[Problem details]:
What lines in the listing include "statements"? Return a copy of each.

[Given data]:
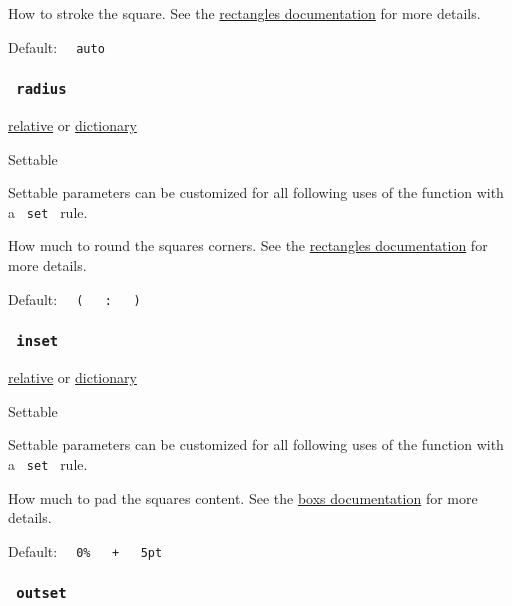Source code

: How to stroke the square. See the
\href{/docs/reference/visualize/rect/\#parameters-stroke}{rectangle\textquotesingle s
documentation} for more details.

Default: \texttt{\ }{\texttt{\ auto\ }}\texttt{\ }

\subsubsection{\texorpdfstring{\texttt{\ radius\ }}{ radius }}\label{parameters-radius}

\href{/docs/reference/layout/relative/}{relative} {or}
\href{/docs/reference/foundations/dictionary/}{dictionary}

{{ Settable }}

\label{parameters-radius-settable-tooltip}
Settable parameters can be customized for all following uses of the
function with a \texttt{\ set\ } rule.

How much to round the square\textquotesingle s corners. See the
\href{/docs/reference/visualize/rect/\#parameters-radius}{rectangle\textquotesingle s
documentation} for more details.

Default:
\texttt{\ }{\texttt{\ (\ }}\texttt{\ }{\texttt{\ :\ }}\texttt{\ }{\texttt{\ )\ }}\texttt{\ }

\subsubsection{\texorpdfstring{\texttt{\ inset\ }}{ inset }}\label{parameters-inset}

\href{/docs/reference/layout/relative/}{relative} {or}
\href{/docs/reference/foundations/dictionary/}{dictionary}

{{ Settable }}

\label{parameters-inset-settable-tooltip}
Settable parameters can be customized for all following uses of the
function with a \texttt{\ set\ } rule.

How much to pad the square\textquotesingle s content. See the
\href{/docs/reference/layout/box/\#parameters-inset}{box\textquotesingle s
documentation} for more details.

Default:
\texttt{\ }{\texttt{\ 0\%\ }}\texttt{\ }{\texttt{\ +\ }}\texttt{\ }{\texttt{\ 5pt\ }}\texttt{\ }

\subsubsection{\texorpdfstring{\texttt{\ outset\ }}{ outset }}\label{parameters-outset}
--
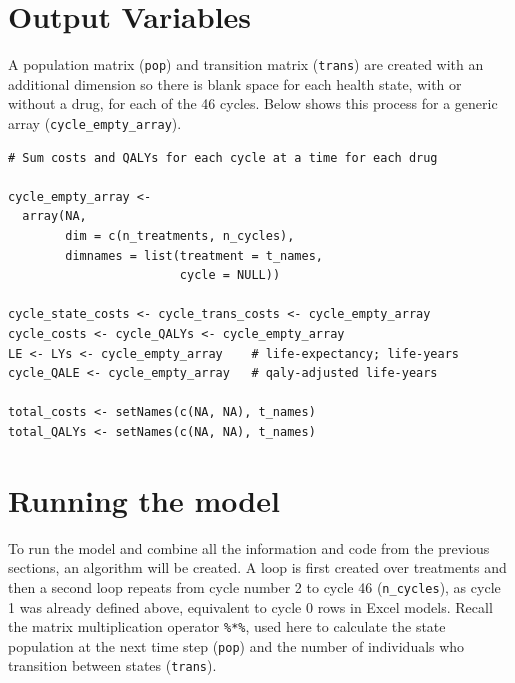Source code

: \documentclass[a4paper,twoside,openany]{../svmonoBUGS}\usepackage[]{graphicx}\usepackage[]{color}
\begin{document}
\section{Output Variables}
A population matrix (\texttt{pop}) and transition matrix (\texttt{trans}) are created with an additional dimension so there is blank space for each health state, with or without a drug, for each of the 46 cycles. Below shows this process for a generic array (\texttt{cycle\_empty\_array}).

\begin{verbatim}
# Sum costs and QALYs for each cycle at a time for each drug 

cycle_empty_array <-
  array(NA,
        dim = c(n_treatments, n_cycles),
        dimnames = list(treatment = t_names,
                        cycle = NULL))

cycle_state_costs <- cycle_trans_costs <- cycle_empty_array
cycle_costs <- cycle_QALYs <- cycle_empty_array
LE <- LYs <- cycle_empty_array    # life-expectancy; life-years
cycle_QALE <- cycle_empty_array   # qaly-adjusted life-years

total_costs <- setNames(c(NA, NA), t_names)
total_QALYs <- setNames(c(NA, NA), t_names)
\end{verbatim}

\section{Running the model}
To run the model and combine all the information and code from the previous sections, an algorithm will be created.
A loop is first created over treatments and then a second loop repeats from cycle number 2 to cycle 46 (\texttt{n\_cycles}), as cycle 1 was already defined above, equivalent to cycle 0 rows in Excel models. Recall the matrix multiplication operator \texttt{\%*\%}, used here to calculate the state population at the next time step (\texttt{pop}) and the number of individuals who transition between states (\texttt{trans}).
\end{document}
...
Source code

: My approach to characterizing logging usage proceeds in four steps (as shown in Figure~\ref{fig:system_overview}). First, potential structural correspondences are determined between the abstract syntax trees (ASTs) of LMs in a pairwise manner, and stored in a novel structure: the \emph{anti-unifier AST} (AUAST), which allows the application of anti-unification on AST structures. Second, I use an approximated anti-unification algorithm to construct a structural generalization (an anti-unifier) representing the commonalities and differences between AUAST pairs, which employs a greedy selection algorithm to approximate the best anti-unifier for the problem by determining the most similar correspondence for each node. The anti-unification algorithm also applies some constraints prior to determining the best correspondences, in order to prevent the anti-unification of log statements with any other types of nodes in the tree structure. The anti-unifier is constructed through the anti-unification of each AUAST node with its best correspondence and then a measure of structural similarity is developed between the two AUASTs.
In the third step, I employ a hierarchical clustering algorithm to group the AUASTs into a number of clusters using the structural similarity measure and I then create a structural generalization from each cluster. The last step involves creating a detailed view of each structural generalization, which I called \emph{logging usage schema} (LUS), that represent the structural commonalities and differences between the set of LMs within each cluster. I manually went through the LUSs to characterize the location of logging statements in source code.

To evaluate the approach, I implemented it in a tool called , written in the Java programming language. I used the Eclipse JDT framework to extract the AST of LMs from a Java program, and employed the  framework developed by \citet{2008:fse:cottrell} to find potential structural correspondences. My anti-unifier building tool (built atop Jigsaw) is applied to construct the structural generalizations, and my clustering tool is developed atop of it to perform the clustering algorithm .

[Your response]:
: My approach to characterizing logging usage proceeds in four steps (as shown in Figure~\ref{fig:system_overview}). First, potential structural correspondences are determined between the abstract syntax trees (ASTs) of LMs in a pairwise manner, and stored in a novel structure: the \emph{anti-unifier AST} (AUAST), which allows the application of anti-unification on AST structures. Second, I use an approximated anti-unification algorithm to construct a structural generalization (an anti-unifier) representing the commonalities and differences between AUAST pairs, which employs a greedy selection algorithm to approximate the best anti-unifier for the problem by determining the most similar correspondence for each node. The anti-unification algorithm also applies some constraints prior to determining the best correspondences, in order to prevent the anti-unification of log statements with any other types of nodes in the tree structure. The anti-unifier is constructed through the anti-unification of each AUAST node with its best correspondence and then a measure of structural similarity is developed between the two AUASTs.
In the third step, I employ a hierarchical clustering algorithm to group the AUASTs into a number of clusters using the structural similarity measure and I then create a structural generalization from each cluster. The last step involves creating a detailed view of each structural generalization, which I called \emph{logging usage schema} (LUS), that represent the structural commonalities and differences between the set of LMs within each cluster. I manually went through the LUSs to characterize the location of logging statements in source code.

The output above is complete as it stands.